This study aims to provide a comparative overview of the suitability of public procurement data for AI-driven anti-corruption analysis in the European Union and its candidate or associated countries. Such an analysis goes beyond just the public procurement data itself. Algorithms that seek to flag clusters of corruption or anomalies in public procurement require contextual information that procurement notices do not provide, such as details of the (ultimate) beneficial ownership of companies, whether their directors have donated to the ruling party or have a political connection, and whether rival bidders sit on each others’ boards. Without such additional information, risk scores tend to collapse into simple indicators for corruption. Despite increasing digitalization of procurement processes, key challenges remain in terms of data completeness, standardization, and accessibility.

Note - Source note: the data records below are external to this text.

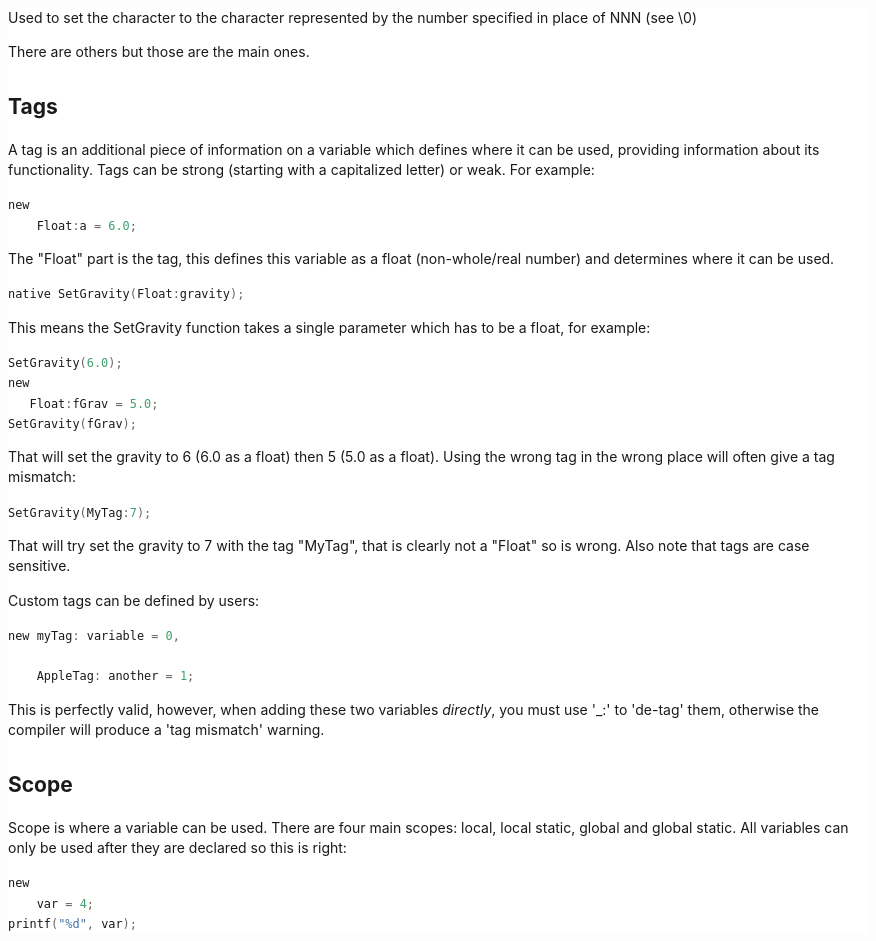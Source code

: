 Used to set the character to the character represented by the number specified in place of NNN (see \\0)

There are others but those are the main ones.

## Tags

A tag is an additional piece of information on a variable which defines where it can be used, providing information about its functionality. Tags can be strong (starting with a capitalized letter) or weak. For example:

```c
new
    Float:a = 6.0;
```

The "Float" part is the tag, this defines this variable as a float (non-whole/real number) and determines where it can be used.

```c
native SetGravity(Float:gravity);
```

This means the SetGravity function takes a single parameter which has to be a float, for example:

```c
SetGravity(6.0);
new
   Float:fGrav = 5.0;
SetGravity(fGrav);
```

That will set the gravity to 6 (6.0 as a float) then 5 (5.0 as a float). Using the wrong tag in the wrong place will often give a tag mismatch:

```c
SetGravity(MyTag:7);
```

That will try set the gravity to 7 with the tag "MyTag", that is clearly not a "Float" so is wrong. Also note that tags are case sensitive.

Custom tags can be defined by users:

```c
new myTag: variable = 0,

    AppleTag: another = 1;
```

This is perfectly valid, however, when adding these two variables _directly_, you must use '\_:' to 'de-tag' them, otherwise the compiler will produce a 'tag mismatch' warning.

## Scope

Scope is where a variable can be used. There are four main scopes: local, local static, global and global static. All variables can only be used after they are declared so this is right:

```c
new
    var = 4;
printf("%d", var);
```
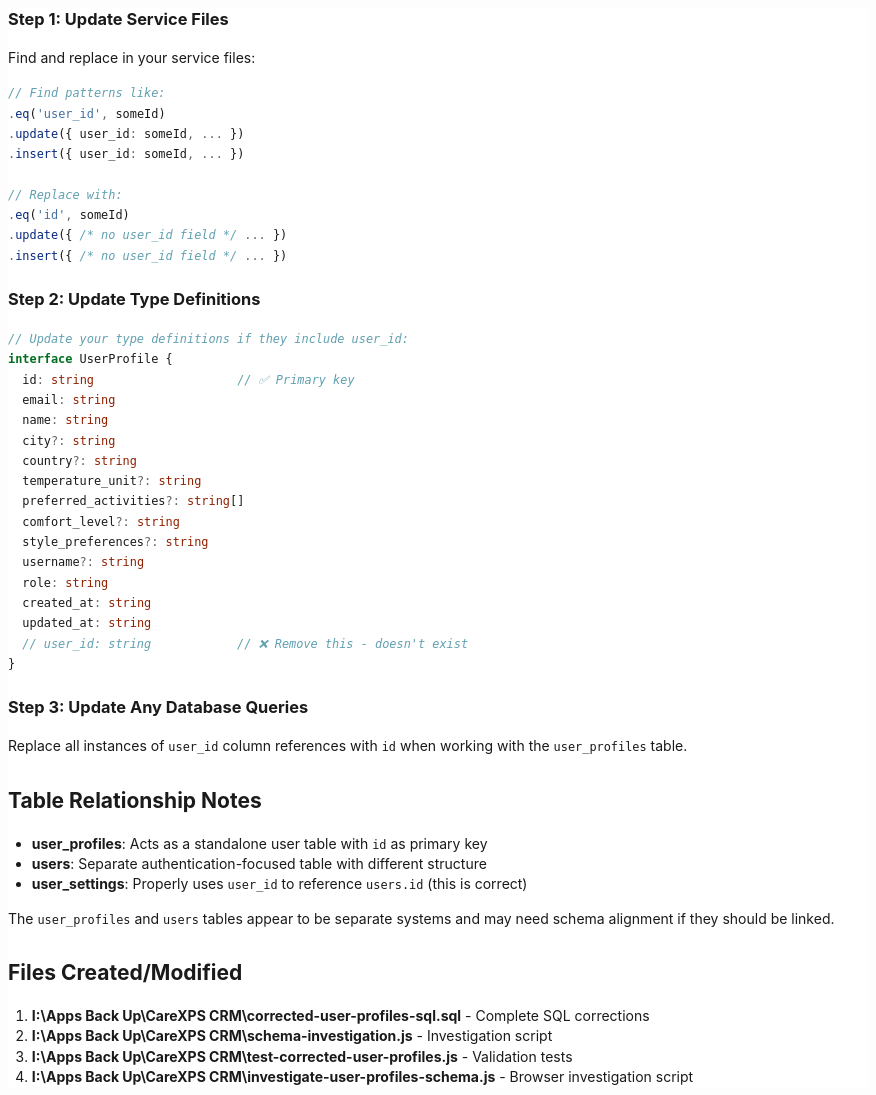 ### Step 1: Update Service Files
Find and replace in your service files:
```typescript
// Find patterns like:
.eq('user_id', someId)
.update({ user_id: someId, ... })
.insert({ user_id: someId, ... })

// Replace with:
.eq('id', someId)
.update({ /* no user_id field */ ... })
.insert({ /* no user_id field */ ... })
```

### Step 2: Update Type Definitions
```typescript
// Update your type definitions if they include user_id:
interface UserProfile {
  id: string                    // ✅ Primary key
  email: string
  name: string
  city?: string
  country?: string
  temperature_unit?: string
  preferred_activities?: string[]
  comfort_level?: string
  style_preferences?: string
  username?: string
  role: string
  created_at: string
  updated_at: string
  // user_id: string            // ❌ Remove this - doesn't exist
}
```

### Step 3: Update Any Database Queries
Replace all instances of `user_id` column references with `id` when working with the `user_profiles` table.

## Table Relationship Notes

- **user_profiles**: Acts as a standalone user table with `id` as primary key
- **users**: Separate authentication-focused table with different structure
- **user_settings**: Properly uses `user_id` to reference `users.id` (this is correct)

The `user_profiles` and `users` tables appear to be separate systems and may need schema alignment if they should be linked.

## Files Created/Modified

1. **I:\Apps Back Up\CareXPS CRM\corrected-user-profiles-sql.sql** - Complete SQL corrections
2. **I:\Apps Back Up\CareXPS CRM\schema-investigation.js** - Investigation script
3. **I:\Apps Back Up\CareXPS CRM\test-corrected-user-profiles.js** - Validation tests
4. **I:\Apps Back Up\CareXPS CRM\investigate-user-profiles-schema.js** - Browser investigation script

Our research confirms that all EU Member States now publish procurement data of sufficient quality for training machine-learning models to detect corruption. We consider the full data landscape, connecting public procurement data with information about beneficial owners, political connections, media ownership, and complaints. Croatia, Estonia, and Latvia stand out among the EU-27 as front-runners, while the Netherlands, France, Austria, Germany, the Czech Republic, and Portugal also appear broadly AI-ready.

Keywords

Data exploration, public procurement, corruption, artificial intelligence, Europe

Citation

Longobucco, A & Ferwerda, J 2025 'Fighting Corruption with Artificial Intelligence: Searching for Suitable Public Procurement Data in the EU' Bridgegap Working Paper Series, no. 01, vol. 25, Utrecht.